Postgresql – How to merge partitions in Postgres

optimizationpartitioningperformancepostgresqlquery-performance

I have a table that is partitioned by date on a monthly basis beginning January 1, 2014. There is significantly more rows of data in 2015 than there were in 2014 and the data in 2014 is not accessed frequently, so I am considering merging the rows from 2014 into a single partition. My assumption is that this will improve the query optimizer and help prevent too many partitions from being created over time. The steps I was planning to do that are:

  1. Create a new partition called xyz_2014
  2. Copy the data from 2014 into xyz_2014
  3. Alter table xyz_2014 to inherit from xyz
  4. Alter old tables xyz_2014_01, xyz_2014_02, etc. to not inherit from xyz
  5. Update my INSERT trigger for xyz to reference xyz_2014
  6. Confirm that everything is working correctly
  7. Delete old tables

Is this approach typically how merging tables in Postgres is done?

Best Answer

If you are still inserting data for 2014, then you risk problems with this method, because rows inserted between steps 2 and 5 are going to end up getting dropped rather than moved.

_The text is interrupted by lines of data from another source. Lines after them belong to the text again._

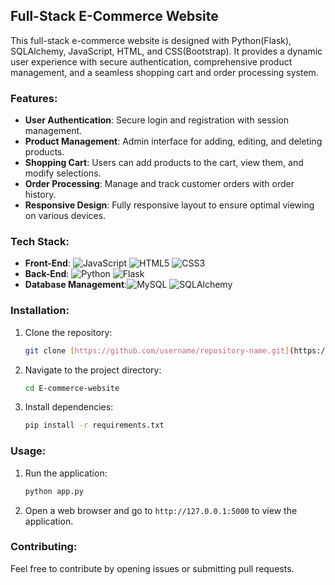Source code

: ## Full-Stack E-Commerce Website

This full-stack e-commerce website is designed with Python(Flask), SQLAlchemy, JavaScript, HTML, and CSS(Bootstrap). It provides a dynamic user experience with secure authentication, comprehensive product management, and a seamless shopping cart and order processing system.

### Features:
- **User Authentication**: Secure login and registration with session management.
- **Product Management**: Admin interface for adding, editing, and deleting products.
- **Shopping Cart**: Users can add products to the cart, view them, and modify selections.
- **Order Processing**: Manage and track customer orders with order history.
- **Responsive Design**: Fully responsive layout to ensure optimal viewing on various devices.

### Tech Stack:
- **Front-End**: ![JavaScript](https://img.shields.io/badge/JavaScript-F7DF1C?style=flat-square&logo=javascript&logoColor=black)
![HTML5](https://img.shields.io/badge/HTML5-E34F26?style=flat-square&logo=html5&logoColor=white)
![CSS3](https://img.shields.io/badge/CSS3-1572B6?style=flat-square&logo=css3&logoColor=white)
- **Back-End**: ![Python](https://img.shields.io/badge/Python-3776AB?style=flat-square&logo=python&logoColor=white)
![Flask](https://img.shields.io/badge/Flask-000000?style=flat-square&logo=flask&logoColor=white)
- **Database Management**:![MySQL](https://img.shields.io/badge/MySQL-00758F?style=flat-square&logo=mysql&logoColor=white)
![SQLAlchemy](https://img.shields.io/badge/SQLAlchemy-003B57?style=flat-square&logo=sqlalchemy&logoColor=white)

### Installation:
1. Clone the repository:
   ```bash
   git clone [https://github.com/username/repository-name.git](https://github.com/ZainMirza-2004/E-commerce-website.git)
   ```
2. Navigate to the project directory:
   ```bash
   cd E-commerce-website
   ```
3. Install dependencies:
   ```bash
   pip install -r requirements.txt
   ```

### Usage:
1. Run the application:
   ```bash
   python app.py
   ```
2. Open a web browser and go to `http://127.0.0.1:5000` to view the application.

### Contributing:
Feel free to contribute by opening issues or submitting pull requests.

If you are not still inserting data for 2014, then I think you should change step 5 to "rewrite the trigger to throw an error upon insertion of 2014 data" and move it up to be step 0. That would remove the doubt.

But it does seem like you are doing a lot of tinkering. If you want to remove the partitioning for 2014, why would you want to keep it for 2015? Why did you implement partitioning in the first place and why is that reason no longer valid for 2014 (but still valid for 2015)? Getting rid of the partitioning might speed up the queries, but it might not. Reorganizing partitioned tables isn't something you should do on a hunch. Do you have a QA system you can use to time the queries and see if they get faster? And wouldn't you want faster queries for the newer data at least as much as for the older data?